- _Problem to work on_:
Copy every line of the following data that includes the string "numberwithin".

- _Extracted data_:
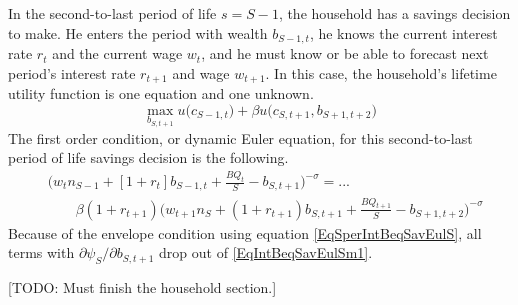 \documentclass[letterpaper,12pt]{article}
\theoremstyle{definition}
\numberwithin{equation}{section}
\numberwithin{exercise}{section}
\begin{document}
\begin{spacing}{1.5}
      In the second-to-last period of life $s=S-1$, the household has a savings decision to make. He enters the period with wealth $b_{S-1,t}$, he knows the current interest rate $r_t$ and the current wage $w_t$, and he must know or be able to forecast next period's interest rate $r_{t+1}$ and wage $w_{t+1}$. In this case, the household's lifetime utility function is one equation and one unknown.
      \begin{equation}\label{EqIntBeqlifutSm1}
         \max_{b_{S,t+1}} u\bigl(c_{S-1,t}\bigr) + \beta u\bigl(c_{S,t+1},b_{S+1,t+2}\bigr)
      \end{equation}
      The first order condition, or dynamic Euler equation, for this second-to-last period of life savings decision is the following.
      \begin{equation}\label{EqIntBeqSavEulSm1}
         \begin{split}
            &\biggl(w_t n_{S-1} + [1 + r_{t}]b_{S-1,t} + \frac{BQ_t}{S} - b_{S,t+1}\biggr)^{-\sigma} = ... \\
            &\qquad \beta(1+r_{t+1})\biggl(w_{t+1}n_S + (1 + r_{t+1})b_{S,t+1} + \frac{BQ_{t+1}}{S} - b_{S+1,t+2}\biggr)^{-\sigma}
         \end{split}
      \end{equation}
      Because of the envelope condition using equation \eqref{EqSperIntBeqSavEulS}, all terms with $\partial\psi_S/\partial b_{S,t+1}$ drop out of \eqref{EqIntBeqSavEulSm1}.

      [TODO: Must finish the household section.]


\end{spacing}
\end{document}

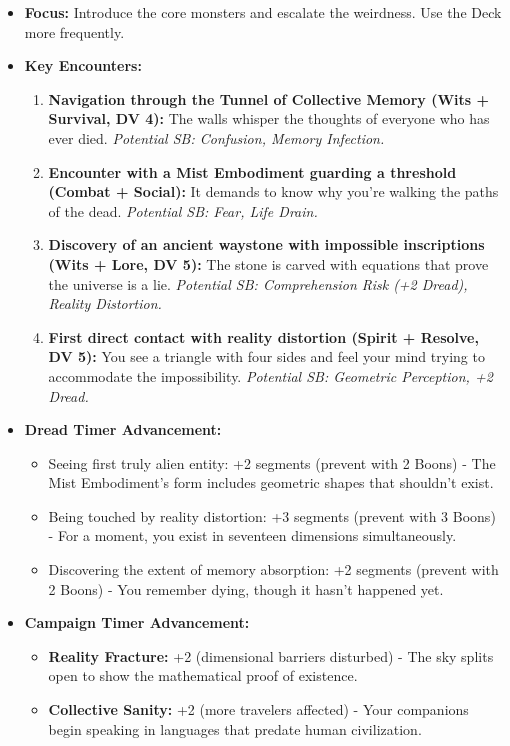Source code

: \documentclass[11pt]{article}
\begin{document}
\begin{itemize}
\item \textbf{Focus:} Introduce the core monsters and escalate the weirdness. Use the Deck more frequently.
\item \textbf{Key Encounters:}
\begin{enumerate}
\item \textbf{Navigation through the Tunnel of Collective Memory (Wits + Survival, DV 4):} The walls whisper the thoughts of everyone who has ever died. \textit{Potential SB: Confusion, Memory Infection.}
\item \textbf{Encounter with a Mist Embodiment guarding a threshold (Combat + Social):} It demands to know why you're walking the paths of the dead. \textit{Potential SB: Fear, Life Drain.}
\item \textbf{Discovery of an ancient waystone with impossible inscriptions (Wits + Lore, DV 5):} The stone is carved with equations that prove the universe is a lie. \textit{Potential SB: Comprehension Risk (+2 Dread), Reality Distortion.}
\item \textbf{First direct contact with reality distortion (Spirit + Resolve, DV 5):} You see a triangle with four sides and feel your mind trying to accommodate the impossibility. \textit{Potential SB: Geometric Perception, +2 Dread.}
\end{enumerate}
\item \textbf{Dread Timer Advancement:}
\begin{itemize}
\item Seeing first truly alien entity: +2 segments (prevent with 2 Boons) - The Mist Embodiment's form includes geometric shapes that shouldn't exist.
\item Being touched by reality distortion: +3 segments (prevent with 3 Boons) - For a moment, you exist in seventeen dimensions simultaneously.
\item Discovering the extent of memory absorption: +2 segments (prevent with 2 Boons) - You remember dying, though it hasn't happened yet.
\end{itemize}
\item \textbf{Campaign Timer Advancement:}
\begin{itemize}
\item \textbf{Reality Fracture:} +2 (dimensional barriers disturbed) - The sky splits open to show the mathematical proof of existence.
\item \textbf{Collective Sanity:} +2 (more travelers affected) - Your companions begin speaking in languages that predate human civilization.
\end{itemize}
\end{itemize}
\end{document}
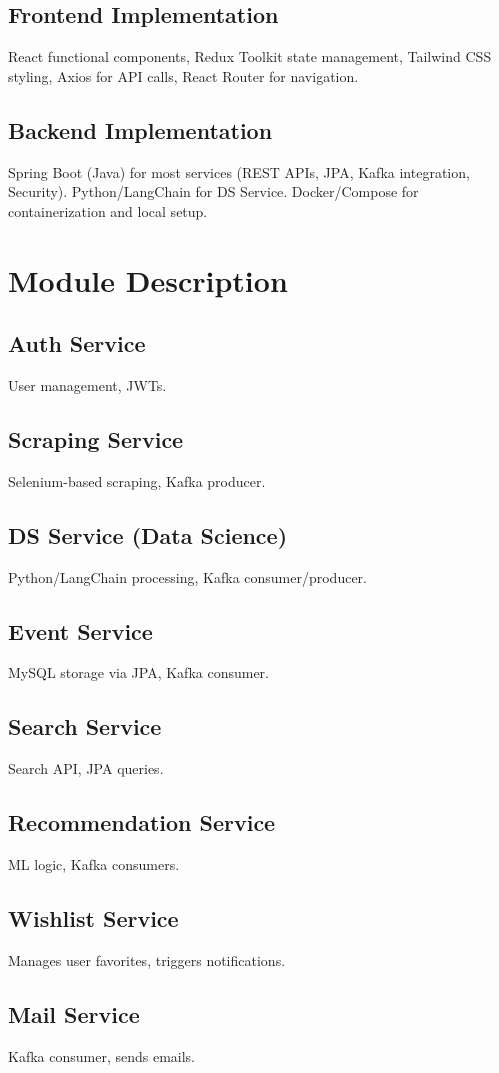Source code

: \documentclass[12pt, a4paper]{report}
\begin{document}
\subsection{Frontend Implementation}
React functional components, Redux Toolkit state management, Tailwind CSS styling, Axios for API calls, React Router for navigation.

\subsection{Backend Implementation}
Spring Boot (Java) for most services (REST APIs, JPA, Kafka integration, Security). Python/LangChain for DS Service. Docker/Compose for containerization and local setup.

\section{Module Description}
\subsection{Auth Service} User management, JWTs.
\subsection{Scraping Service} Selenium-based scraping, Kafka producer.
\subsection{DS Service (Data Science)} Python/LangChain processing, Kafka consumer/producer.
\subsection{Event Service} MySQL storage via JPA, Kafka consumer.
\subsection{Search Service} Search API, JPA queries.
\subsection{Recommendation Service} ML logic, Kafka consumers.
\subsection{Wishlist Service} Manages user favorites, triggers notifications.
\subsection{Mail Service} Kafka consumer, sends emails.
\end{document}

- _Written answer_:
\numberwithin{equation}{section}
\numberwithin{exercise}{section}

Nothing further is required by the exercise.